[<prev] [next>] [<thread-prev] [thread-next>] [day] [month] [year] [list]
Message-ID: <202311081114.0F15C1FB9@keescook>
Date: Wed, 8 Nov 2023 11:15:37 -0800
From: Kees Cook <keescook@...omium.org>
To: Ankur Arora <ankur.a.arora@...cle.com>
Cc: linux-kernel@...r.kernel.org, tglx@...utronix.de,
peterz@...radead.org, torvalds@...ux-foundation.org,
paulmck@...nel.org, linux-mm@...ck.org, x86@...nel.org,
akpm@...ux-foundation.org, luto@...nel.org, bp@...en8.de,
dave.hansen@...ux.intel.com, hpa@...or.com, mingo@...hat.com,
juri.lelli@...hat.com, vincent.guittot@...aro.org,
willy@...radead.org, mgorman@...e.de, jon.grimm@....com,
bharata@....com, raghavendra.kt@....com,
boris.ostrovsky@...cle.com, konrad.wilk@...cle.com,
jgross@...e.com, andrew.cooper3@...rix.com, mingo@...nel.org,
bristot@...nel.org, mathieu.desnoyers@...icios.com,
geert@...ux-m68k.org, glaubitz@...sik.fu-berlin.de,
anton.ivanov@...bridgegreys.com, mattst88@...il.com,
krypton@...ich-teichert.org, rostedt@...dmis.org,
David.Laight@...lab.com, richard@....at, mjguzik@...il.com,
Herbert Xu <herbert@...dor.apana.org.au>,
"David S. Miller" <davem@...emloft.net>,
Eric Dumazet <edumazet@...gle.com>,
Jakub Kicinski <kuba@...nel.org>,
Paolo Abeni <pabeni@...hat.com>, Thomas Graf <tgraf@...g.ch>
Subject: Re: [RFC PATCH 71/86] treewide: lib: remove cond_resched()
On Tue, Nov 07, 2023 at 03:08:07PM -0800, Ankur Arora wrote:
> There are broadly three sets of uses of cond_resched():
>
> 1. Calls to cond_resched() out of the goodness of our heart,
> otherwise known as avoiding lockup splats.
>
> 2. Open coded variants of cond_resched_lock() which call
> cond_resched().
>
> 3. Retry or error handling loops, where cond_resched() is used as a
> quick alternative to spinning in a tight-loop.
>
> When running under a full preemption model, the cond_resched() reduces
> to a NOP (not even a barrier) so removing it obviously cannot matter.
>
> But considering only voluntary preemption models (for say code that
> has been mostly tested under those), for set-1 and set-2 the
> scheduler can now preempt kernel tasks running beyond their time
> quanta anywhere they are preemptible() [1]. Which removes any need
> for these explicitly placed scheduling points.
>
> The cond_resched() calls in set-3 are a little more difficult.
> To start with, given it's NOP character under full preemption, it
> never actually saved us from a tight loop.
> With voluntary preemption, it's not a NOP, but it might as well be --
> for most workloads the scheduler does not have an interminable supply
> of runnable tasks on the runqueue.
>
> So, cond_resched() is useful to not get softlockup splats, but not
> terribly good for error handling.
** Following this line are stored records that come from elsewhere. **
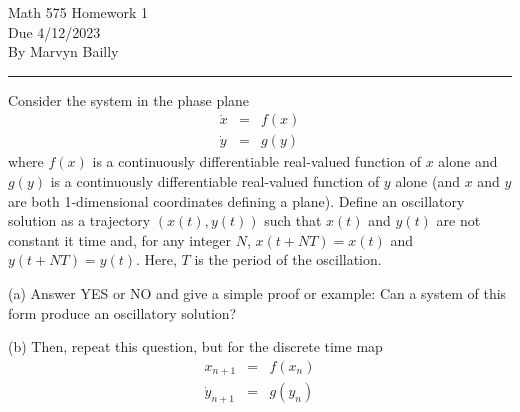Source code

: \documentclass[12pt]{report}
\begin{document}
\large

\begin{center}
 Math 575 Homework 1\\
 Due 4/12/2023\\
 By Marvyn Bailly\\
\end{center}

\normalsize

\hrule



\begin{problem}
    Consider the system in the phase plane
    \begin{eqnarray*} 
        \dot x &=& f(x) \\
        \dot y &=& g(y) 
    \end{eqnarray*} 
    where $f(x)$ is a continuously differentiable real-valued function of $x$ alone and $g(y)$ is a continuously differentiable real-valued function of $y$ alone (and $x$ and $y$ are both 1-dimensional coordinates defining a plane).  Define an oscillatory solution as a trajectory $(x(t), y(t))$ such that $x(t)$ and $y(t)$ are not constant it time and, for any integer $N$, $x(t+N T) = x(t)$ and $y(t+N T) = y(t)$.  Here, $T$ is the period of the oscillation.

    \smallskip
    \noindent
    (a) Answer YES or NO and give a simple proof or example:  Can a system of this form produce an oscillatory solution?  
    
    \smallskip
    \noindent
    (b) Then, repeat this question, but for the discrete time map 
    \begin{eqnarray*} 	x_{n+1} &=& f(x_n) \\
        \dot y_{n+1} &=& g(y_n) 
    \end{eqnarray*}
\end{problem}
\end{document}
Ideally, these should be replaced
> with some kind of timed or event wait.
> For now we use cond_resched_stall(), which tries to schedule if
> possible, and executes a cpu_relax() if not.
>
> Almost all the cond_resched() calls are from set-1. Remove them.
FOr the memcpy_kunit.c cases, I don't think there are preemption
locations in its loops. Perhaps I'm misunderstanding something? Why will
the memcpy test no longer produce softlockup splats?
-Kees
>
> [1] https://lore.kernel.org/lkml/20231107215742.363031-1-ankur.a.arora@oracle.com/
>
> Cc: Herbert Xu <herbert@...dor.apana.org.au>
> Cc: "David S. Miller" <davem@...emloft.net>
> Cc: Kees Cook <keescook@...omium.org>
> Cc: Eric Dumazet <edumazet@...gle.com>
> Cc: Jakub Kicinski <kuba@...nel.org>
> Cc: Paolo Abeni <pabeni@...hat.com>
> Cc: Thomas Graf <tgraf@...g.ch>
> Signed-off-by: Ankur Arora <ankur.a.arora@...cle.com>
> ---
> lib/crc32test.c | 2 --
> lib/crypto/mpi/mpi-pow.c | 1 -
> lib/memcpy_kunit.c | 5 -----
> lib/random32.c | 1 -
> lib/rhashtable.c | 2 --
> lib/test_bpf.c | 3 ---
> lib/test_lockup.c | 2 +-
> lib/test_maple_tree.c | 8 --------
> lib/test_rhashtable.c | 10 ----------
> 9 files changed, 1 insertion(+), 33 deletions(-)
>
> diff --git a/lib/crc32test.c b/lib/crc32test.c
> index 9b4af79412c4..3eee90482e9a 100644
> --- a/lib/crc32test.c
> +++ b/lib/crc32test.c
> @@ -729,7 +729,6 @@ static int __init crc32c_combine_test(void)
> crc_full == test[i].crc32c_le))
> errors++;
> runs++;
> - cond_resched();
> }
> }
>
> @@ -817,7 +816,6 @@ static int __init crc32_combine_test(void)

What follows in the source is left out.